**What is being asked:** Only one stretch of the records below is wanted: the lines from the one holding "邮箱：pwapner@american.edu" through the one holding "当我深深地保持正念时，我感受". Return it exactly, both ends included.

**Record excerpts:**
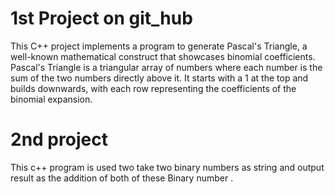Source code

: # 1st Project on git_hub
This C++ project implements a program to generate Pascal's Triangle, a well-known mathematical construct that showcases binomial coefficients. Pascal's Triangle is a triangular array of numbers where each number is the sum of the two numbers directly above it. It starts with a 1 at the top and builds downwards, with each row representing the coefficients of the binomial expansion.
# 2nd project
This c++ program is used two take two binary numbers as string and output result as the addition of both of these Binary number .

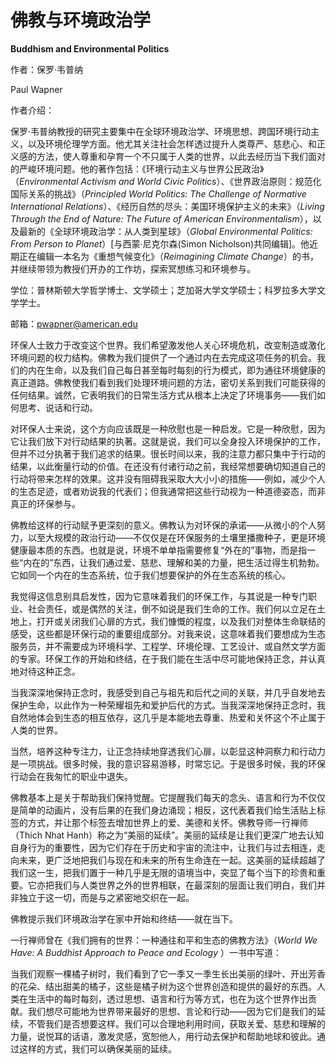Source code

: # 佛教与环境政治学

**Buddhism and Environmental Politics**

作者：保罗·韦普纳

Paul Wapner

作者介绍：

保罗·韦普纳教授的研究主要集中在全球环境政治学、环境思想、跨国环境行动主义，以及环境伦理学方面。他尤其关注社会怎样透过提升人类尊严、慈悲心、和正义感的方法，使人尊重和孕育一个不只属于人类的世界，以此去经历当下我们面对的严峻环境问题。他的著作包括：《环境行动主义与世界公民政治》（_Environmental Activism and World Civic Politics_）、《世界政治原则：规范化国际关系的挑战》（_Principled World Politics: The Challenge of Normative International Relations_）、《经历自然的尽头：美国环境保护主义的未来》（_Living Through the End of Nature: The Future of American Environmentalism_），以及最新的《全球环境政治学：从人类到星球》（_Global Environmental Politics: From Person to Planet_）\[与西蒙·尼克尔森\(Simon Nicholson\)共同编辑\]。他近期正在编辑一本名为《重想气候变化》（_Reimagining Climate Change_）的书，并继续带领为教授们开办的工作坊，探索冥想练习和环境参与。

学位：普林斯顿大学哲学博士、文学硕士；芝加哥大学文学硕士；科罗拉多大学文学学士。

邮箱：pwapner@american.edu

环保人士致力于改变这个世界。我们希望激发他人关心环境危机，改变制造或激化环境问题的权力结构。佛教为我们提供了一个通过内在去完成这项任务的机会。我们的内在生命，以及我们自己每日甚至每时每刻的行为模式，即为通往环境健康的真正道路。佛教使我们看到我们处理环境问题的方法，密切关系到我们可能获得的任何结果。诚然，它表明我们的日常生活方式从根本上决定了环境事务——我们如何思考、说话和行动。

对环保人士来说，这个方向应该既是一种欣慰也是一种启发。它是一种欣慰，因为它让我们放下对行动结果的执著。这就是说，我们可以全身投入环境保护的工作，但并不过分执著于我们追求的结果。很长时间以来，我的注意力都只集中于行动的结果，以此衡量行动的价值。在还没有付诸行动之前，我经常想要确切知道自己的行动将带来怎样的效果。这并没有阻碍我采取大大小小的措施——例如，减少个人的生态足迹，或者劝说我的代表们；但我通常把这些行动视为一种道德姿态，而非真正的环保参与。

佛教给这样的行动赋予更深刻的意义。佛教认为对环保的承诺——从微小的个人努力，以至大规模的政治行动——不仅仅是在环保服务的土壤里播撒种子，更是环境健康最本质的东西。也就是说，环境不单单指需要修复“外在的”事物，而是指一些“内在的”东西，让我们通过爱、慈悲、理解和美的力量，把生活过得生机勃勃。它如同一个内在的生态系统，位于我们想要保护的外在生态系统的核心。

我觉得这信息别具启发性，因为它意味着我们的环保工作，与其说是一种专门职业、社会责任，或是偶然的关注，倒不如说是我们生命的工作。我们何以立足在土地上，打开或关闭我们心扉的方式，我们慷慨的程度，以及我们对整体生命联结的感受，这些都是环保行动的重要组成部分。对我来说，这意味着我们要想成为生态服务员，并不需要成为环境科学、工程学、环境伦理、工艺设计、或自然文学方面的专家。环保工作的开始和终结，在于我们能在生活中尽可能地保持正念，并认真地对待这种正念。

当我深深地保持正念时，我感受到自己与祖先和后代之间的关联，并几乎自发地去保护生命，以此作为一种荣耀祖先和爱护后代的方式。当我深深地保持正念时，我自然地体会到生态的相互依存，这几乎是本能地去尊重、热爱和关怀这个不止属于人类的世界。

当然，培养这种专注力，让正念持续地穿透我们心扉，以彰显这种洞察力和行动力是一项挑战。很多时候，我的意识容易游移，时常忘记。于是很多时候，我的环保行动会在我匆忙的职业中退失。

佛教基本上是关于帮助我们保持觉醒。它提醒我们每天的念头、语言和行为不仅仅是简单的动画片，没有后果的在我们身边涌现；相反，这代表着我们给生活贴上标签的方式，并让那个标签去增加世界上的爱、美德和关怀。佛教导师一行禅师（Thich Nhat Hanh）称之为“美丽的延续”。美丽的延续是让我们更深广地去认知自身行为的重要性，因为它们存在于历史和宇宙的流注中，让我们与过去相连，走向未来，更广泛地把我们与现在和未来的所有生命连在一起。这美丽的延续超越了我们这一生，把我们置于一种几乎是无限的语境当中，突显了每个当下的珍贵和重要。它亦把我们与人类世界之外的世界相联，在最深刻的层面让我们明白，我们并非独立于这一切，而是与之紧密地交织在一起。

佛教提示我们环境政治学在家中开始和终结——就在当下。

一行禅师曾在《我们拥有的世界：一种通往和平和生态的佛教方法》（_World We Have: A Buddhist Approach to Peace and Ecology_ ）一书中写道：

当我们观察一棵橘子树时，我们看到了它一季又一季生长出美丽的绿叶、开出芳香的花朵、结出甜美的橘子，这些是橘子树为这个世界创造和提供的最好的东西。人类在生活中的每时每刻，透过思想、语言和行为等方式，也在为这个世界作出贡献。我们想尽可能地为世界带来最好的思想、言论和行动——因为它们是我们的延续，不管我们是否想要这样。我们可以合理地利用时间，获取关爱、慈悲和理解的力量，说悦耳的话语，激发灵感，宽恕他人，用行动去保护和帮助地球和彼此。通过这样的方式，我们可以确保美丽的延续。

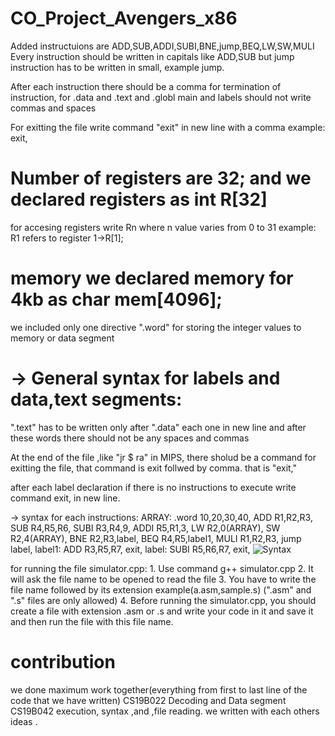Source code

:# CO_Project_Avengers_x86


 Added instructuions are  ADD,SUB,ADDI,SUBI,BNE,jump,BEQ,LW,SW,MULI
 Every instruction should be written in capitals like ADD,SUB but jump instruction has to be written in small, example jump.
 
 After each instruction there should be a comma for termination of instruction, for .data and .text and .globl main and labels should not write commas and spaces
 
 For exitting the file  write command "exit" in new line with a comma example:      exit,
 
# Number of registers are 32; and we declared registers as int R[32]
 for accesing registers write Rn  where n value varies from 0 to 31
 example:  R1 refers to register 1->R[1];
# memory we declared memory for 4kb as char mem[4096];
 we included only one directive ".word" for storing the integer values to memory or data segment


# -> General syntax for labels and data,text segments:

".text" has to be written only after ".data" each one in new line and after these words there should not be any spaces and commas

 At the end of the file ,like "jr $ ra" in MIPS, there sholud be a command for exitting the file, that command is exit follwed by comma. that is "exit,"

 after each label declaration if there is no instructions to execute write command exit, in new line.


-> syntax for each instructions:
ARRAY: .word 10,20,30,40,
ADD R1,R2,R3,
SUB R4,R5,R6,
SUBI R3,R4,9,
ADDI R5,R1,3,
LW R2,0(ARRAY),
SW R2,4(ARRAY),
BNE R2,R3,label,
BEQ R4,R5,label1,
MULI R1,R2,R3,
jump label,
label1:
   ADD R3,R5,R7,
exit,
label:
  SUBI R5,R6,R7,
exit,
![Syntax](https://user-images.githubusercontent.com/73153529/111679105-f7b73780-8846-11eb-9ae0-7c555561129b.png)


for running  the file simulator.cpp:
    1. Use command g++ simulator.cpp 
    2. It will ask the file name to be opened to read the file
    3. You have to write the file name followed by its extension example(a.asm,sample.s)
                  (".asm" and ".s" files are only allowed)
    4. Before running the simulator.cpp,
            you should create a file with extension .asm or .s and write your code in it and save it and then run the file with this file name.

# contribution 
we done maximum work together(everything from first to last line of the code that we have written)
CS19B022 Decoding and Data segment 
CS19B042 execution, syntax ,and ,file reading.
we written with each others ideas .

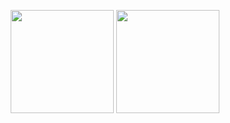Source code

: 
<p align="center">
  <img height="165" src="https://github-readme-stats.vercel.app/api?username=incorrupt&bg_color=30,e96443,904e95&title_color=fff&text_color=fff&count_private=true&include_all_commits=true&show_icons=true&hide=stars&theme=tokyonight" />
  <img height="165" src="https://github-readme-stats.vercel.app/api/top-langs/?username=incorrupt&bg_color=30,e96443,904e95&title_color=fff&text_color=fff&count_private=true&include_all_commits=true&show_icons=true&hide=stars&theme=tokyonight&layout=compact" />
</p>

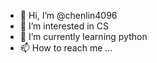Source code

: - 👋 Hi, I’m @chenlin4096
- 👀 I’m interested in CS
- 🌱 I’m currently learning python
- 📫 How to reach me ...

<!---
chenlin4096/chenlin4096 is a ✨ special ✨ repository because its `README.md` (this file) appears on your GitHub profile.
You can click the Preview link to take a look at your changes.
--->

**Exercise result:**
邮箱：pwapner@american.edu

环保人士致力于改变这个世界。我们希望激发他人关心环境危机，改变制造或激化环境问题的权力结构。佛教为我们提供了一个通过内在去完成这项任务的机会。我们的内在生命，以及我们自己每日甚至每时每刻的行为模式，即为通往环境健康的真正道路。佛教使我们看到我们处理环境问题的方法，密切关系到我们可能获得的任何结果。诚然，它表明我们的日常生活方式从根本上决定了环境事务——我们如何思考、说话和行动。

对环保人士来说，这个方向应该既是一种欣慰也是一种启发。它是一种欣慰，因为它让我们放下对行动结果的执著。这就是说，我们可以全身投入环境保护的工作，但并不过分执著于我们追求的结果。很长时间以来，我的注意力都只集中于行动的结果，以此衡量行动的价值。在还没有付诸行动之前，我经常想要确切知道自己的行动将带来怎样的效果。这并没有阻碍我采取大大小小的措施——例如，减少个人的生态足迹，或者劝说我的代表们；但我通常把这些行动视为一种道德姿态，而非真正的环保参与。

佛教给这样的行动赋予更深刻的意义。佛教认为对环保的承诺——从微小的个人努力，以至大规模的政治行动——不仅仅是在环保服务的土壤里播撒种子，更是环境健康最本质的东西。也就是说，环境不单单指需要修复“外在的”事物，而是指一些“内在的”东西，让我们通过爱、慈悲、理解和美的力量，把生活过得生机勃勃。它如同一个内在的生态系统，位于我们想要保护的外在生态系统的核心。

我觉得这信息别具启发性，因为它意味着我们的环保工作，与其说是一种专门职业、社会责任，或是偶然的关注，倒不如说是我们生命的工作。我们何以立足在土地上，打开或关闭我们心扉的方式，我们慷慨的程度，以及我们对整体生命联结的感受，这些都是环保行动的重要组成部分。对我来说，这意味着我们要想成为生态服务员，并不需要成为环境科学、工程学、环境伦理、工艺设计、或自然文学方面的专家。环保工作的开始和终结，在于我们能在生活中尽可能地保持正念，并认真地对待这种正念。

当我深深地保持正念时，我感受到自己与祖先和后代之间的关联，并几乎自发地去保护生命，以此作为一种荣耀祖先和爱护后代的方式。当我深深地保持正念时，我自然地体会到生态的相互依存，这几乎是本能地去尊重、热爱和关怀这个不止属于人类的世界。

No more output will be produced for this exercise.